EXERCISE DESCRIPTION: Set down the lines below exactly as they stand, please. Go from the first through the one containing "All enhanced components".

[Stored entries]
-*-
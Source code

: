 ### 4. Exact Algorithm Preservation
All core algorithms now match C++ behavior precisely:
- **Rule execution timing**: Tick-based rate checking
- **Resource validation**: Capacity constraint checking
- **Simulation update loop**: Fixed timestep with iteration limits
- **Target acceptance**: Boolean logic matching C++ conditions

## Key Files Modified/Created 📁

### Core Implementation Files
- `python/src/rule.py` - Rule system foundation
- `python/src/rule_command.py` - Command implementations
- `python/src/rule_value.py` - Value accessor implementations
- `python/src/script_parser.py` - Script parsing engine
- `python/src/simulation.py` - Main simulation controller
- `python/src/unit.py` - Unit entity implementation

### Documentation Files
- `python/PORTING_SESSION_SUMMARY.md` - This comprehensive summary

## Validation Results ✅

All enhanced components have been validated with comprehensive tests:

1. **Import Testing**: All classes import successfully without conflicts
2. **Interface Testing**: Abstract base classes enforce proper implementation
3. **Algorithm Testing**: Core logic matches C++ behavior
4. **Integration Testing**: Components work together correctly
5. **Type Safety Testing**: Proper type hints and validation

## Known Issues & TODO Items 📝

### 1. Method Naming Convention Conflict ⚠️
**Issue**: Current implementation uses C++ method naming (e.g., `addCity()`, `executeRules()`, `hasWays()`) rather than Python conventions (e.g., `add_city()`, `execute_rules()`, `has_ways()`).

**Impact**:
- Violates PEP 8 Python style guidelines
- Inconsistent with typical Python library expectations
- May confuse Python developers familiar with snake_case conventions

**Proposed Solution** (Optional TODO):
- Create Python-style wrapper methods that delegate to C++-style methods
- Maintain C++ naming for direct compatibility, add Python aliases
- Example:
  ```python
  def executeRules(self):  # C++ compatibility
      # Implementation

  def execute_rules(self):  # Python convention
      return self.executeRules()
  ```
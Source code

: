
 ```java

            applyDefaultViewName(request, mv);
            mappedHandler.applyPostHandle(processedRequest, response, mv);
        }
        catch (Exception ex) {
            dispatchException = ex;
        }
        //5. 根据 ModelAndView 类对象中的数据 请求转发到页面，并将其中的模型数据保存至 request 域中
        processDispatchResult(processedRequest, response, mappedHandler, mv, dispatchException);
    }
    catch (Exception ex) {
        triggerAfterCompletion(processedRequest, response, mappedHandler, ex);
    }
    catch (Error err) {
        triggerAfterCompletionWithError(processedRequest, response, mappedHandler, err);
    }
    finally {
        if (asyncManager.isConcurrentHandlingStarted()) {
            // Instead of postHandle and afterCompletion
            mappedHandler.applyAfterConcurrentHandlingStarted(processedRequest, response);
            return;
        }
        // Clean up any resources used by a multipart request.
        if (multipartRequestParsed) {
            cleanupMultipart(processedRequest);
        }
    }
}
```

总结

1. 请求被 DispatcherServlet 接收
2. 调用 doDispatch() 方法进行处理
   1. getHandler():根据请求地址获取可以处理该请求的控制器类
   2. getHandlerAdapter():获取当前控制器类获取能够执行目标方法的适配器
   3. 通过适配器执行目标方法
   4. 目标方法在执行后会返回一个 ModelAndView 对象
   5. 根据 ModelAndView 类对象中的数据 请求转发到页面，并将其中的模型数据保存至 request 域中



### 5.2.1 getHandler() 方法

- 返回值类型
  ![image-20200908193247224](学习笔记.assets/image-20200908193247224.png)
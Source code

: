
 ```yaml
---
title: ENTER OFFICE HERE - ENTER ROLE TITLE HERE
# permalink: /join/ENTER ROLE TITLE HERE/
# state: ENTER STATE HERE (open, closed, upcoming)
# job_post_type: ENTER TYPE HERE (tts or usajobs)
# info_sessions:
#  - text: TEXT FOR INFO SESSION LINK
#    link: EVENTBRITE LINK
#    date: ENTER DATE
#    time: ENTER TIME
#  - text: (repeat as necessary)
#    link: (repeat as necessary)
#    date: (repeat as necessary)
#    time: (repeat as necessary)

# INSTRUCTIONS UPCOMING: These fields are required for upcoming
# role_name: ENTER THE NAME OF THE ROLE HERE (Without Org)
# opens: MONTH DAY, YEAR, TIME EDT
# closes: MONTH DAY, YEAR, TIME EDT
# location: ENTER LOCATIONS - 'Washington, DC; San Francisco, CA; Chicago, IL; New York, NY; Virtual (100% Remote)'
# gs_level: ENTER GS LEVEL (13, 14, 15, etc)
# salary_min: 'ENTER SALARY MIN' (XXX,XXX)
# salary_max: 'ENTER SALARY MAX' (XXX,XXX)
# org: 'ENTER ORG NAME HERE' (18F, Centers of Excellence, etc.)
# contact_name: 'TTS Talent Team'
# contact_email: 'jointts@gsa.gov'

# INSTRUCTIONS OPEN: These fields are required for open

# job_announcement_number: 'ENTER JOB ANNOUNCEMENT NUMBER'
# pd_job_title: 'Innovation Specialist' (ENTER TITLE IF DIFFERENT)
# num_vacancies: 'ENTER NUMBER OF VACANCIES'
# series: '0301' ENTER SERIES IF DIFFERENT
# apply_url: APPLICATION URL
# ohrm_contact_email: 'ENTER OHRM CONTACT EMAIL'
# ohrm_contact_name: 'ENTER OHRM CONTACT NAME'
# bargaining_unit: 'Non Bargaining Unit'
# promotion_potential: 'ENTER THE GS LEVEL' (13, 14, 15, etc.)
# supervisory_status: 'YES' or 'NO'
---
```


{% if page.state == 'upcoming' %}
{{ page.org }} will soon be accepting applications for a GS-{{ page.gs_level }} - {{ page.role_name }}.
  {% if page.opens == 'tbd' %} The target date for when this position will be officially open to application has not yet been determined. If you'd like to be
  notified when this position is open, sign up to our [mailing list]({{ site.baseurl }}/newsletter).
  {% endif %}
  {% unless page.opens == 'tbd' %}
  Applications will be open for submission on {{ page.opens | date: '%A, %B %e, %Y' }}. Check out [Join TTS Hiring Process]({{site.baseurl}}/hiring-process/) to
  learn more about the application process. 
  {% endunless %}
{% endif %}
-*-
EXERCISE OUTPUT:
Source code

: ### 4. Exact Algorithm Preservation
All core algorithms now match C++ behavior precisely:
- **Rule execution timing**: Tick-based rate checking
- **Resource validation**: Capacity constraint checking
- **Simulation update loop**: Fixed timestep with iteration limits
- **Target acceptance**: Boolean logic matching C++ conditions

## Key Files Modified/Created 📁

### Core Implementation Files
- `python/src/rule.py` - Rule system foundation
- `python/src/rule_command.py` - Command implementations
- `python/src/rule_value.py` - Value accessor implementations
- `python/src/script_parser.py` - Script parsing engine
- `python/src/simulation.py` - Main simulation controller
- `python/src/unit.py` - Unit entity implementation

### Documentation Files
- `python/PORTING_SESSION_SUMMARY.md` - This comprehensive summary

## Validation Results ✅

All enhanced components have been validated with comprehensive tests:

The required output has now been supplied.